** Opening Given records block **

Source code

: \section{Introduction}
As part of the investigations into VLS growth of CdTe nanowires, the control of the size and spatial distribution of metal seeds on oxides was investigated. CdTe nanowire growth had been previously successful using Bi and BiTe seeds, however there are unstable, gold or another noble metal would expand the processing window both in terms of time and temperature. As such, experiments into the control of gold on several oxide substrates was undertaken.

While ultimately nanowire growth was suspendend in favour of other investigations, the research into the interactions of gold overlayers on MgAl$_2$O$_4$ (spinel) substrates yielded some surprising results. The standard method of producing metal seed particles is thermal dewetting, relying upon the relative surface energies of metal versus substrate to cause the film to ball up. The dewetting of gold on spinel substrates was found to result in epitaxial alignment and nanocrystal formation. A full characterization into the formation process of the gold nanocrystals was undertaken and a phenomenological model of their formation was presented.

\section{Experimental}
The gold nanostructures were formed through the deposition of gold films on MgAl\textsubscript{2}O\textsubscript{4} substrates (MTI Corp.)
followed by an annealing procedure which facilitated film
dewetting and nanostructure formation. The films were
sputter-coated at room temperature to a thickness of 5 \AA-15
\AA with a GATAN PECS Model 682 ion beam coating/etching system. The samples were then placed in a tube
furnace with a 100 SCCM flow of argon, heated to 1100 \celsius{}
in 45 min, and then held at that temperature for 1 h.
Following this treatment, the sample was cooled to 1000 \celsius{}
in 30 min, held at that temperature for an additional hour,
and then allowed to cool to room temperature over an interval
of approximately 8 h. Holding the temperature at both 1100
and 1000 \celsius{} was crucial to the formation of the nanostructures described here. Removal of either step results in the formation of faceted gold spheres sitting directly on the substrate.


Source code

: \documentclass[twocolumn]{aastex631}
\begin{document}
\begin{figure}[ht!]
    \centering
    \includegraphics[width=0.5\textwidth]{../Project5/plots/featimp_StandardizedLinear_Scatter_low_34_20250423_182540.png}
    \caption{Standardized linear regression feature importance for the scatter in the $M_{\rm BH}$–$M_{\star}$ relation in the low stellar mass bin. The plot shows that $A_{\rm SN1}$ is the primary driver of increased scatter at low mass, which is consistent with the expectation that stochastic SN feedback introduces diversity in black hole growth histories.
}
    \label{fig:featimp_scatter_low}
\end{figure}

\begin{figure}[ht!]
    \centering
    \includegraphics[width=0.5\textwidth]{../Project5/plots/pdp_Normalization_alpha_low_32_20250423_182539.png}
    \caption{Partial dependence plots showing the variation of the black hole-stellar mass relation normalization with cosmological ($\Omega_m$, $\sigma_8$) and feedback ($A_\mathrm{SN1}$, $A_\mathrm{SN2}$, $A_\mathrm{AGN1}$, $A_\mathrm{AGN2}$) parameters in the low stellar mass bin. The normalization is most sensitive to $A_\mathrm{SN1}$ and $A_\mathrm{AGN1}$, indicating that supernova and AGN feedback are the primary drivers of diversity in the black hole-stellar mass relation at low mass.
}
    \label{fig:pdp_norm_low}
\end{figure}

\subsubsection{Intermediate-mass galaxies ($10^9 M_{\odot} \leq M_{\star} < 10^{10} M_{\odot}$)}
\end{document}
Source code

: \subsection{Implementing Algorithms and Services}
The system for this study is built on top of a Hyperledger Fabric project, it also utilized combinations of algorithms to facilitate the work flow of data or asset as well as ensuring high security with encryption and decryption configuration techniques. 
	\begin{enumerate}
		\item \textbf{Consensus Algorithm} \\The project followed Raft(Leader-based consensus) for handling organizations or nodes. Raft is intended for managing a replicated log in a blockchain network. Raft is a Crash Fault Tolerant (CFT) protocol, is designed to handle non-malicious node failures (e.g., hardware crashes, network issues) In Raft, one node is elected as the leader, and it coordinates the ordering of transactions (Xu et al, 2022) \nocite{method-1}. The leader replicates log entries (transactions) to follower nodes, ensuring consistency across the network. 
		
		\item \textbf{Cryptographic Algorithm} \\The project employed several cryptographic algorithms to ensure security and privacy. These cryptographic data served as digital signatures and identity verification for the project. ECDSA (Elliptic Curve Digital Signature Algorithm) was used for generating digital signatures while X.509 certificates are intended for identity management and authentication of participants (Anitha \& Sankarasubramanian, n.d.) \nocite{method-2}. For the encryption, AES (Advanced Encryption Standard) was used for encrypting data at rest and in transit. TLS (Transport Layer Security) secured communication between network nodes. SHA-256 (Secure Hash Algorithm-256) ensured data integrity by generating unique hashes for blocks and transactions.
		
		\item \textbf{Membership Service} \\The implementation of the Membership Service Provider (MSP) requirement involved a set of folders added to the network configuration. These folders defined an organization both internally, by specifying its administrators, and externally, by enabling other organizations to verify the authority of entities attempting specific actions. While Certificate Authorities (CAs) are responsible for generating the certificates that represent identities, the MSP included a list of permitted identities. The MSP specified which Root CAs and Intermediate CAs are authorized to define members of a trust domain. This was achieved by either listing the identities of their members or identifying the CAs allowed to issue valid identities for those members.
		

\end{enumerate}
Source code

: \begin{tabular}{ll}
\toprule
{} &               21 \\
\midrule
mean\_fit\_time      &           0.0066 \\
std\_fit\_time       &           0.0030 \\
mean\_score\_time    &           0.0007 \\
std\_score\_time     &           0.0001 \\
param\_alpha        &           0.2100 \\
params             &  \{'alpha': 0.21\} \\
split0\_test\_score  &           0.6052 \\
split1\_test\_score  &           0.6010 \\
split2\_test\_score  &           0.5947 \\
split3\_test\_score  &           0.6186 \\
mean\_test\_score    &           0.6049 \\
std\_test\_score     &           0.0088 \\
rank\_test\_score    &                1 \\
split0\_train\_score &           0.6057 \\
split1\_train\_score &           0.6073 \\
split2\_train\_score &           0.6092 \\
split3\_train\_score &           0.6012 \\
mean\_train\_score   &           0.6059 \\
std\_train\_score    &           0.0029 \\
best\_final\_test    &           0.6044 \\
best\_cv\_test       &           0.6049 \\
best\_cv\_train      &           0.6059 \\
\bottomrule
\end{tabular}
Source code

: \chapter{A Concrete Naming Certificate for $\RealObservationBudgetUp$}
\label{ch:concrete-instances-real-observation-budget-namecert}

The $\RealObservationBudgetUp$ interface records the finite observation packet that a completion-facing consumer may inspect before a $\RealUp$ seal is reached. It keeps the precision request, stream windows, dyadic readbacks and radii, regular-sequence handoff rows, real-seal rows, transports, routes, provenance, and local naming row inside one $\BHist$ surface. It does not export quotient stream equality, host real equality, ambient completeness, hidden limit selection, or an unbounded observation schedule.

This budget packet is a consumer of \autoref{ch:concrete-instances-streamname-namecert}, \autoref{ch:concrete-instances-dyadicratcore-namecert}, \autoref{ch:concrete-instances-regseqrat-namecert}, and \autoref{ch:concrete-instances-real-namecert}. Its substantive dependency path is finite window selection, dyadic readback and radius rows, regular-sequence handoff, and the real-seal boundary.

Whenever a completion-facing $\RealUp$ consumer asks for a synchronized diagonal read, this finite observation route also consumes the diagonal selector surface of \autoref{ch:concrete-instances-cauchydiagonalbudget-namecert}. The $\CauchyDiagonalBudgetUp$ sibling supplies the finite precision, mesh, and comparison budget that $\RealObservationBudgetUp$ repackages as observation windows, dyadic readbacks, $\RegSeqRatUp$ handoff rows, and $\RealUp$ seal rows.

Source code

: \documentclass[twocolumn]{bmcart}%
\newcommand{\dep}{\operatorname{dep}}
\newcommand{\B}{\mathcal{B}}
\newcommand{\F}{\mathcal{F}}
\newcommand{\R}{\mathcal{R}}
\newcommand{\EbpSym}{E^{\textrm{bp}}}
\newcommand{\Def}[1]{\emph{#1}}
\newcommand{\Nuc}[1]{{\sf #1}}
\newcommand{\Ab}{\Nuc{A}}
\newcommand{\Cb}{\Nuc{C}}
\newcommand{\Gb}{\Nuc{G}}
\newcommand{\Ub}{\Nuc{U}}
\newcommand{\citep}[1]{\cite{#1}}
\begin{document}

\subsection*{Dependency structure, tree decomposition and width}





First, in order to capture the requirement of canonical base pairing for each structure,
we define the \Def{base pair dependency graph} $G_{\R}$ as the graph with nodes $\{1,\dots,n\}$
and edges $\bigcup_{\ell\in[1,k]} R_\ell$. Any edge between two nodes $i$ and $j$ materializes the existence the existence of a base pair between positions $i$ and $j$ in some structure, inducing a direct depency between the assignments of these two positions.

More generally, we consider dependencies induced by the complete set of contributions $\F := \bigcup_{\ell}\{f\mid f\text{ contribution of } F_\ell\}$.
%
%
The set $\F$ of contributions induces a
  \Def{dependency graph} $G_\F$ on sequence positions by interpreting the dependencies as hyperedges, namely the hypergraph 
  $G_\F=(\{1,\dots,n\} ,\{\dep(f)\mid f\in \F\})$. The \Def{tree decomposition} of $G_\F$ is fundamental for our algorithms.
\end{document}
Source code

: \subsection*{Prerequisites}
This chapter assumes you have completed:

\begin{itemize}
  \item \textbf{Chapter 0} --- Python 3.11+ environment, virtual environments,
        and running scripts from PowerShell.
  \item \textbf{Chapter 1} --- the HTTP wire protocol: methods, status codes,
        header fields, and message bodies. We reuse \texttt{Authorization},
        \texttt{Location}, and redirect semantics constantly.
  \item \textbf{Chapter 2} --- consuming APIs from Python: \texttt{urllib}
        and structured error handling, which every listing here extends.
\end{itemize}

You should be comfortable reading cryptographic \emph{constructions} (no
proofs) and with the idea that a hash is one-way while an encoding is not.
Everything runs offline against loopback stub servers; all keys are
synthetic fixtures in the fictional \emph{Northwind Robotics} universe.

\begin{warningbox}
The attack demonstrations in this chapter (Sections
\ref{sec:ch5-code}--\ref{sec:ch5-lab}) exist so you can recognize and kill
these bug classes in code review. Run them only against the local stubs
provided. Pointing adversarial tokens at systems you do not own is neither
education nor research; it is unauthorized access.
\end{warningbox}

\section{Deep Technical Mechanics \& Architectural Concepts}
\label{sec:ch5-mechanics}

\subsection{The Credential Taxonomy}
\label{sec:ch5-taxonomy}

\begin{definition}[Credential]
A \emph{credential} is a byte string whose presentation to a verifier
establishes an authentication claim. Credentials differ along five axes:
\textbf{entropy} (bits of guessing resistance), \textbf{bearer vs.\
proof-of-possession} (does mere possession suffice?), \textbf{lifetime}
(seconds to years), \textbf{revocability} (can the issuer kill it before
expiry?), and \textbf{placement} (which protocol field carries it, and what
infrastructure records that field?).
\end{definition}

** Closing Given records block **

From the records above, extract exactly and only the lines that begin at the line with "for our algorithms." and stop after the line with "header fields, and".

Answer for the task:
  $G_\F=(\{1,\dots,n\} ,\{\dep(f)\mid f\in \F\})$. The \Def{tree decomposition} of $G_\F$ is fundamental for our algorithms.
\end{document}
Source code

: \subsection*{Prerequisites}
This chapter assumes you have completed:

\begin{itemize}
  \item \textbf{Chapter 0} --- Python 3.11+ environment, virtual environments,
        and running scripts from PowerShell.
  \item \textbf{Chapter 1} --- the HTTP wire protocol: methods, status codes,
        header fields, and message bodies. We reuse \texttt{Authorization},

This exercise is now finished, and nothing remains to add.